Several beers in we actually asked how much they were costing us as the food was reasonable but there were no prices on the beers. Ouch £3 a pop for a large Chang was painful. I went to see the Thai lady at the counter who seemed to be the Godmother of the operation as she had already sorted us out with some cigarettes from her under the counter carrier bag shop. So what else was in the under counter bag? Was there any drink that wouldn’t hurt our wallet too much? Whiskey for £12 a bottle, hmm a lot pricier than the shops but hey a bottle of whiskey to share between us or two beers each. I’m siding with the whiskey on this one so sure enough the Godmother made a few Bhatt out of yours truly and I was a happy man with a bottle of whiskey and two free mixers. We told some Irish girls opposite us what the craic was and soon enough we had started a whiskey frenzy off in the restaurant car. It was everywhere. All the tables in there with the exceptions of the Thais got a bottle in and started to work their way through it. And this was the error of my ways.

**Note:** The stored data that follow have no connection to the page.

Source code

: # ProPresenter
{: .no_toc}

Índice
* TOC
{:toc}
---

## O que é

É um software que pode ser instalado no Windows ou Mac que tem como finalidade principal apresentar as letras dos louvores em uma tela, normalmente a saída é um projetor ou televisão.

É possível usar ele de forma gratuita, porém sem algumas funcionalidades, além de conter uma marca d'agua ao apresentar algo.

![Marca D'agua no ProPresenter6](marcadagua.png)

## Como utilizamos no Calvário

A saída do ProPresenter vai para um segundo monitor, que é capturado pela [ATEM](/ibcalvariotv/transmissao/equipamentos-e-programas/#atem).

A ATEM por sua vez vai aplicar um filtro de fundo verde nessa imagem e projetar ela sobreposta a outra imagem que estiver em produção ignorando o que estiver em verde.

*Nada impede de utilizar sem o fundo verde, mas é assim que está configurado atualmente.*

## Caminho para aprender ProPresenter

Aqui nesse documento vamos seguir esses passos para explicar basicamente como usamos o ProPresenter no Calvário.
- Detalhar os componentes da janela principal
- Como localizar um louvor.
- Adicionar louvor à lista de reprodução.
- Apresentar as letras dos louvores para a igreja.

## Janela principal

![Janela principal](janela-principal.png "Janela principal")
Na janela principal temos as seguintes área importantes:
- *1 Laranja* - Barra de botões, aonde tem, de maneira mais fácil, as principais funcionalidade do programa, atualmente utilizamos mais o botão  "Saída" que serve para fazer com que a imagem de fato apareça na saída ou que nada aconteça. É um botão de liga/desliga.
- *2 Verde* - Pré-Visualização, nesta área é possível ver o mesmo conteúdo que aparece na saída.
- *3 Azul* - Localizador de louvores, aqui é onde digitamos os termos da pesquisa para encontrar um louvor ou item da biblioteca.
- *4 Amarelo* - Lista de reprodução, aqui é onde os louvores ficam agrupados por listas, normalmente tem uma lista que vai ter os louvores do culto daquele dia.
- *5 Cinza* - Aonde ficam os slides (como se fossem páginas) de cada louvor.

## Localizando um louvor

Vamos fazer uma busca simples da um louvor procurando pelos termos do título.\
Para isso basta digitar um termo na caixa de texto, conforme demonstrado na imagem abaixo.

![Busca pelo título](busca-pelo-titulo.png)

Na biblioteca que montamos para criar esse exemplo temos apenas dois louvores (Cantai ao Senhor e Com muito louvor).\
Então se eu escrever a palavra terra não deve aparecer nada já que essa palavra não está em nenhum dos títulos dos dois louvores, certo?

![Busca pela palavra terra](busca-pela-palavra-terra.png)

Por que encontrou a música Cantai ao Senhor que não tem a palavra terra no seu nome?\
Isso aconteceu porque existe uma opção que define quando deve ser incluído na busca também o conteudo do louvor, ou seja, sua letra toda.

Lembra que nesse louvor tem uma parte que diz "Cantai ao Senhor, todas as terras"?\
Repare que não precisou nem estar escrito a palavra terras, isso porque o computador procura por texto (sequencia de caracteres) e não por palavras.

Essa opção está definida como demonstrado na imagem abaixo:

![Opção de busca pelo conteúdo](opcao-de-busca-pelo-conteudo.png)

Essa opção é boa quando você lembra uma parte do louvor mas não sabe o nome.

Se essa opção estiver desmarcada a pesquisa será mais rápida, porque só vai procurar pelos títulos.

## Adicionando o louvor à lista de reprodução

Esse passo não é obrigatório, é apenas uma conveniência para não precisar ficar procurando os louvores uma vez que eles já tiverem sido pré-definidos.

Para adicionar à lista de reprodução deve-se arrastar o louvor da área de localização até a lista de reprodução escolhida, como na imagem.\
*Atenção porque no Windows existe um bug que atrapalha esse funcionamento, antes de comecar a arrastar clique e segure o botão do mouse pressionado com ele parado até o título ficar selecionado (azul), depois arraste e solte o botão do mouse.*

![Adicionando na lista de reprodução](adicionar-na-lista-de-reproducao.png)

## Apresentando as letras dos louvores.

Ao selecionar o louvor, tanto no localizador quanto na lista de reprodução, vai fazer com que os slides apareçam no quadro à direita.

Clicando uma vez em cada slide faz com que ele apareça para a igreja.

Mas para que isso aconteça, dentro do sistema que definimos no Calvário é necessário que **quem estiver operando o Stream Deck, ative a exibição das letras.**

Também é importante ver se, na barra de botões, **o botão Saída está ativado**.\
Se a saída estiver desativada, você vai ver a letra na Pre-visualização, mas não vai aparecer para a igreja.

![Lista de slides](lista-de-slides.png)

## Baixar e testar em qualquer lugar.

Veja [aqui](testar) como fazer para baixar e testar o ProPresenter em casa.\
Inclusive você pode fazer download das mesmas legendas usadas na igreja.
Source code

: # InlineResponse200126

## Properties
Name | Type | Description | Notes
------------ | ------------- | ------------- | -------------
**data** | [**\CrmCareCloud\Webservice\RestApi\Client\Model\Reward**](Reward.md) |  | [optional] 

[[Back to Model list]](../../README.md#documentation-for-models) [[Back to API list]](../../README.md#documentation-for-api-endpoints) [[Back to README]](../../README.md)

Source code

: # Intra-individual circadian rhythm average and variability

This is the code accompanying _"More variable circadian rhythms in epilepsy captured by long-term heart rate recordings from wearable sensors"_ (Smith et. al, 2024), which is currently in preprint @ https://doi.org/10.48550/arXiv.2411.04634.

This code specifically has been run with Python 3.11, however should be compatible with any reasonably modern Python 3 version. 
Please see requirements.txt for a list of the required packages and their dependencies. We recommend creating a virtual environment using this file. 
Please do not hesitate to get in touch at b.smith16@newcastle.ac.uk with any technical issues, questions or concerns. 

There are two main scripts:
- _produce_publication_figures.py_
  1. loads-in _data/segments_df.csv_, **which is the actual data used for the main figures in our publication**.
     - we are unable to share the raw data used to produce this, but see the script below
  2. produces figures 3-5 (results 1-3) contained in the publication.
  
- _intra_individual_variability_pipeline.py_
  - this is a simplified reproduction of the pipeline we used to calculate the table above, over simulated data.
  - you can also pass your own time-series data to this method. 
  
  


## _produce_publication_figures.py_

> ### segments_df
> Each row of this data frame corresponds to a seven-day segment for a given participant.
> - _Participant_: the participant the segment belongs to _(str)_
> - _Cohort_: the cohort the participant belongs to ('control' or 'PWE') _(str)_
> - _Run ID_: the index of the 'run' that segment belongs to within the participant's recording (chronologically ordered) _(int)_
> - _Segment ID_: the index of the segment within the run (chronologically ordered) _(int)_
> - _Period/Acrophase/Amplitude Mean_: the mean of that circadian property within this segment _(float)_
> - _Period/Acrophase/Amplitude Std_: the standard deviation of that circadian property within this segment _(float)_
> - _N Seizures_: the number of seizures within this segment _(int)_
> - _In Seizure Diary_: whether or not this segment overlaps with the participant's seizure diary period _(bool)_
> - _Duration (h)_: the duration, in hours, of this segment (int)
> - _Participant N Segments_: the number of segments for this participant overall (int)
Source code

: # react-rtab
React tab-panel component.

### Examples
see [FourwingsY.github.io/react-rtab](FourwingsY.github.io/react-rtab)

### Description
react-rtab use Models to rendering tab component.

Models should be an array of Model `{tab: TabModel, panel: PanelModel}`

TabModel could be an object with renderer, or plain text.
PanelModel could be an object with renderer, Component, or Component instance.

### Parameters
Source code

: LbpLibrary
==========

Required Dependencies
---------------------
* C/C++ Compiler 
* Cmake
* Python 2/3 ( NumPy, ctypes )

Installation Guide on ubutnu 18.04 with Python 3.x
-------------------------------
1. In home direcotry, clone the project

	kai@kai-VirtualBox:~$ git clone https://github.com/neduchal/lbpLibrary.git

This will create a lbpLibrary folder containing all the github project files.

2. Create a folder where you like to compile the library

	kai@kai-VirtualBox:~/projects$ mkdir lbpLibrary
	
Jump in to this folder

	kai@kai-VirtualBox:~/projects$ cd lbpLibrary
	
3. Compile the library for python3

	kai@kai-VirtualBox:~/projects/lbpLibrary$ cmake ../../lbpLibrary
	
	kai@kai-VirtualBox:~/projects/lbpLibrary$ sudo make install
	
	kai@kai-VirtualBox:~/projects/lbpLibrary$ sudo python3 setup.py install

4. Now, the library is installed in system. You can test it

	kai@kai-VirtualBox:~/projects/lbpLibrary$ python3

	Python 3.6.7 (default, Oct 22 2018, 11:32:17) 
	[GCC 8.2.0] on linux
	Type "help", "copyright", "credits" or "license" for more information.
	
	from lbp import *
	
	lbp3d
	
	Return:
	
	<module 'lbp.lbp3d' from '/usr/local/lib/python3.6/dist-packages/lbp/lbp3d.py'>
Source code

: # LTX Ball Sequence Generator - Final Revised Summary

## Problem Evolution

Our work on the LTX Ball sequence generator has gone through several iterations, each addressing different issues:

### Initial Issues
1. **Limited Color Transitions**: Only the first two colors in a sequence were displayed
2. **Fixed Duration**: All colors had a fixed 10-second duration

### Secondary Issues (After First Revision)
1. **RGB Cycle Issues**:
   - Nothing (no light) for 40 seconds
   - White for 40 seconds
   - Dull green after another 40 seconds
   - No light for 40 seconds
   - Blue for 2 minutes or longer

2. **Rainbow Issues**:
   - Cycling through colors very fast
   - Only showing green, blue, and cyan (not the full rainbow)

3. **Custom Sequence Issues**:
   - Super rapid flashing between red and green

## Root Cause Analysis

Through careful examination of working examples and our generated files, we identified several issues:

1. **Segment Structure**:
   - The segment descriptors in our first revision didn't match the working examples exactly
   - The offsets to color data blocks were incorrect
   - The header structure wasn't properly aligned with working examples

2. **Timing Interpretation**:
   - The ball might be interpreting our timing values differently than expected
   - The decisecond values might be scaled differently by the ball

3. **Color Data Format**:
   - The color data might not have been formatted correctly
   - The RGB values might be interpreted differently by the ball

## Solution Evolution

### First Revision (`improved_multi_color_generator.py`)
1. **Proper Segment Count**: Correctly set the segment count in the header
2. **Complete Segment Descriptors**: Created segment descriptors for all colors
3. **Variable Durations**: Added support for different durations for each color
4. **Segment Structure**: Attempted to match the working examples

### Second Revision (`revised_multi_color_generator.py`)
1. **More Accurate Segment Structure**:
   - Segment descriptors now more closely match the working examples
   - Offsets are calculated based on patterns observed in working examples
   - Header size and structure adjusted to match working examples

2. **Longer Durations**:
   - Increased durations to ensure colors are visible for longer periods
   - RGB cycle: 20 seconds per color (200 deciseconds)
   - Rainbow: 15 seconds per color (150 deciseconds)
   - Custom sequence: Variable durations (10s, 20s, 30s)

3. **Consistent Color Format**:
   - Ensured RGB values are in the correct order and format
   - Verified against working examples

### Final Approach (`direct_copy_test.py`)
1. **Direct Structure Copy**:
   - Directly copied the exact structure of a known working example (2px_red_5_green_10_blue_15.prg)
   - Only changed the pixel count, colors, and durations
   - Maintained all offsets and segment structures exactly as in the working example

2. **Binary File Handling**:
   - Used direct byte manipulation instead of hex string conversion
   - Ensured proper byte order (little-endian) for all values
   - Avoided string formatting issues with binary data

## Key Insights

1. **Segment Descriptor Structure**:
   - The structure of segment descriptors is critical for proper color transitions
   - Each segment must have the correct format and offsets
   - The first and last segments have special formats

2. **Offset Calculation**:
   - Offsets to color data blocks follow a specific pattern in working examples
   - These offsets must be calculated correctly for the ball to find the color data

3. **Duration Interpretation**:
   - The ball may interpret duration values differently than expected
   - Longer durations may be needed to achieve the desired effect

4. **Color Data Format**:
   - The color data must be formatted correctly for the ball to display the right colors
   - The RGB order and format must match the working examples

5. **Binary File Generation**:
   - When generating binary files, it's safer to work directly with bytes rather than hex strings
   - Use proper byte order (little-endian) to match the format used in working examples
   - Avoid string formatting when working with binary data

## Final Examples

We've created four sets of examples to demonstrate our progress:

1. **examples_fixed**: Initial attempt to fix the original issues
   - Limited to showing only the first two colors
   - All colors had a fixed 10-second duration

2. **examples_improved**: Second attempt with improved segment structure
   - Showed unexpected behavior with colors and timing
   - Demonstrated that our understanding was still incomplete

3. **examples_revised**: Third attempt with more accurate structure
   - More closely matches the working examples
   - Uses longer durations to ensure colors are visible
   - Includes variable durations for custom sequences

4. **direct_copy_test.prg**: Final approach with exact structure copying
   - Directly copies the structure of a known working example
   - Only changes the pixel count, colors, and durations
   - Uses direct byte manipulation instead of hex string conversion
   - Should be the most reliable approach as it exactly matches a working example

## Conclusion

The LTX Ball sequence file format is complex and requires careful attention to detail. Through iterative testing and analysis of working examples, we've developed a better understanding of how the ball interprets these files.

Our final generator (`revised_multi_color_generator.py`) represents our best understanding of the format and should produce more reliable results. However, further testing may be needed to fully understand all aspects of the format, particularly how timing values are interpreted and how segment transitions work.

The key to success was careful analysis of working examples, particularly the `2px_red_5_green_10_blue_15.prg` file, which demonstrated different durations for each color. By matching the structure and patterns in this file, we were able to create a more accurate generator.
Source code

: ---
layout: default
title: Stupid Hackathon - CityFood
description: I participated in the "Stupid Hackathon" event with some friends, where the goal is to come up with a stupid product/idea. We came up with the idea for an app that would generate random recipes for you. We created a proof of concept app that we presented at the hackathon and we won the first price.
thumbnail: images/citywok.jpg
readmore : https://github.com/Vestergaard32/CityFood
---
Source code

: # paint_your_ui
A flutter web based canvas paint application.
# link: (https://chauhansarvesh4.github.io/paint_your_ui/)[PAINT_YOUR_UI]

As the whiskey word spread round the train more travelers turned up. In particular one group of Americans. I can comfortably say Americans and not be prejudice as they are the only nation I know that have men who woop like small girls. They wooped and they wooped and they wooped some more. Between LMFAO, Nicki Minge and the wooping whiskey crew the place had turned into Arizona bar in Sunderland being taken over by an American college football team. We sat chuckling away almost embarrassed as the locals looked at us and shrugged in disbelief at the team of Woopers who were now chanting ‘beer, beer, beer’ I though I was on the set of ‘The Frat party chronicles:Part 17’ Now the Thais like a good party as much as the next person but they are much quieter people than ourselves in the West and they rarely raise their voices, it’s just a part of their culture and how they act as people. I think the restaurant car was an experience for the local folks who had popped in for a drink. To be fair I think they found it just as comical as we did. I only thought these people existed in teenage college films but they are out there in real life. Wooping from behind immaculate shaped eye brows and mascara and demanding 24hr beer pong. More designer facial hair than this years Eurovision winner, it’s an impressive yet hilarious sight to hear grown lads on steroids shrieking like school girls. I thought I had seen my fill of that in Phi Phi but the over night train to Chiang Mai was in a different league. In the early hours the chants for ‘beer, beer, beer’ had taken their toll and the whiskey was running low so we wobbled back to our bunks and slipped off into a drunken slumber for the rest of the night.

The next morning we woke early and headed straight back to the restaurant car for some coffee and breakfast with bad repetitive pop music still ringing in my ears. It was early still, something like 7am but we made the effort to get up and attempt to wake ourselves with coffee as the views outside were beautiful. The train weaved its way through Jungle and forest. Passed tiny little individual huts. Not even villages just one-off huts where random hill dwellers lived. The jungle was lush and green and alive with birds floating through it and most likely a whole host of other wildlife that hid from the noise of our metal contraption. An hour after breakfast and we had dozed off again in our bunks still struggling from the night before. Eventually I was woken by the carriage guard who asked us to pack up our bedding and get ready with our bags. We rolled into Chiang Mai weary and bleary eyed.